Unbekannte/r Fotograf/en, Echt-Photo-Verlag Scheider: „Rotunde. Wien im Prater Wien. Brand der Rotunde. 17. IX. 1937“, Postkarte, Gelatine-Abzug, ungelaufen; Privatsammlung.

Eine Geschichte des Verschwindens

Die Rotunde war der Welt höchster Kuppelbau, als sie anlässlich der Wiener Weltausstellung 1873 im Gelände des Praters errichtet wurde. 32 in einem Kreis von 104 Metern Durchmesser angeordnete Stützpfeiler trugen die Dachkonstruktion, deren Spitze 85 Meter über dem Erdboden lag.
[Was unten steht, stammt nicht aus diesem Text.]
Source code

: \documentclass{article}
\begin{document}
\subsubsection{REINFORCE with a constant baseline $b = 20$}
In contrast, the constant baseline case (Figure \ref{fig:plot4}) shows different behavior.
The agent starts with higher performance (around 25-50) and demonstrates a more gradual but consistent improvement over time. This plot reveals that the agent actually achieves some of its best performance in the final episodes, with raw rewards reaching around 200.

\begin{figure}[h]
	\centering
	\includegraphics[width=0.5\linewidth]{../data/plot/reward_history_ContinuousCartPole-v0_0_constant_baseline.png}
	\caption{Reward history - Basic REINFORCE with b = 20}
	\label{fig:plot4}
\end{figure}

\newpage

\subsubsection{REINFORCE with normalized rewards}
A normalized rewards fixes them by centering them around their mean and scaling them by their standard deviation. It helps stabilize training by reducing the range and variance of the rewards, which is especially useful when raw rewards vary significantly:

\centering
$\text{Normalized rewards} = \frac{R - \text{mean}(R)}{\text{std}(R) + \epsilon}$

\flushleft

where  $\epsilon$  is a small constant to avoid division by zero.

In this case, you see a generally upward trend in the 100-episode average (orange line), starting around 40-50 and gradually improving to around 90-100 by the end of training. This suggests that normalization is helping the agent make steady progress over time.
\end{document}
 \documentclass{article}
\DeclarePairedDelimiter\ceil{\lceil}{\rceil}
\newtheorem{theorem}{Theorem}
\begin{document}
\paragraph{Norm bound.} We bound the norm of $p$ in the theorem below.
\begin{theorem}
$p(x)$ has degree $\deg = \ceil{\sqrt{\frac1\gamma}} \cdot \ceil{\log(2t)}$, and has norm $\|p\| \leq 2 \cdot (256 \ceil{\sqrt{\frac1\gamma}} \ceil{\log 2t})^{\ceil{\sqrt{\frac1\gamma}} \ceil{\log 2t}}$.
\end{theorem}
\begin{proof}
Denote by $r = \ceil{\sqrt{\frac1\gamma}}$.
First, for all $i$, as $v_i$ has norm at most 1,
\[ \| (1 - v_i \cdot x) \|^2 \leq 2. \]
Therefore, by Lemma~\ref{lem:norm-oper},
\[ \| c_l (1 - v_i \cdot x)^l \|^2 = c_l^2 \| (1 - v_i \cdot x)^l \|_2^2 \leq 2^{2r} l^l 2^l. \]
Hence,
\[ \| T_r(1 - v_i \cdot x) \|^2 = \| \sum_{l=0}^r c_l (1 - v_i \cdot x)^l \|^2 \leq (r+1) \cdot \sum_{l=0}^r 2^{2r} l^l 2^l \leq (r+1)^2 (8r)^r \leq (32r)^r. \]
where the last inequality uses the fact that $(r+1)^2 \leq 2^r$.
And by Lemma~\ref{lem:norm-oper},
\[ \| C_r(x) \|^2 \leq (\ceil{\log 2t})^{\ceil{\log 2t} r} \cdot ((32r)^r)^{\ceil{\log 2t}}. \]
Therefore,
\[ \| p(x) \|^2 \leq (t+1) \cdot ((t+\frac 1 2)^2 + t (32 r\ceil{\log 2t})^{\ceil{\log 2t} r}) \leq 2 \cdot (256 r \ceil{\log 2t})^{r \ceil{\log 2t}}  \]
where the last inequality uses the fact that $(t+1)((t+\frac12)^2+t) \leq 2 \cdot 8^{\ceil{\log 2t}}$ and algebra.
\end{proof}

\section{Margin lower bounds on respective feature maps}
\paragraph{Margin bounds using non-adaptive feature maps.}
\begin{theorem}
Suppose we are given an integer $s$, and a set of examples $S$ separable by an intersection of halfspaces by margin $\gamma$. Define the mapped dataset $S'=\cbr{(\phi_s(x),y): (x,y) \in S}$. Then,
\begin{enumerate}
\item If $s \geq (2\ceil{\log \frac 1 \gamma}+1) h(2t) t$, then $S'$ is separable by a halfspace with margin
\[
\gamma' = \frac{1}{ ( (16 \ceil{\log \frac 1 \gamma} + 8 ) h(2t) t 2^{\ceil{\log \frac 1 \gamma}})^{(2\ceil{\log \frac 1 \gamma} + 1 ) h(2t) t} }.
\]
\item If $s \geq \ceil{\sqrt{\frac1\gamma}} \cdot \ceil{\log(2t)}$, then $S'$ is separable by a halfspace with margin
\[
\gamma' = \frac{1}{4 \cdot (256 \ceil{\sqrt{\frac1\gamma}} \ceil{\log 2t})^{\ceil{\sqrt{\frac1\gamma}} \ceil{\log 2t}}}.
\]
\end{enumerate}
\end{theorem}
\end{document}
Das Gebäude bildete die Mitte des Industriepalastes, der sich an zwei Seiten über insgesamt 900 m Länge und 200 m Breite erstreckte und eine Grundfläche von rund 70.000 m2 aufwies. Zwar war das mächtige Bauwerk nicht zu übersehen, doch wegen der Einbettung in die riesige Ausstellungshalle konnte sie von keinem Standort in ihrem vollen Ausmaß überschaut werden. Wer dies tun wollte, musste sich auf die so genannte „Laterne“ begeben, wo eine Aussichtsplattform einen Blick auf Wien, das Gelände und das Bauwerk erlaubte. Schon die ersten Fotografen, die 1872 die Baufortschritte dokumentieren wollten, mussten auf Gerüste klettern, um das gesamte Ensemble möglichst anschaulich ins Bild rücken zu können.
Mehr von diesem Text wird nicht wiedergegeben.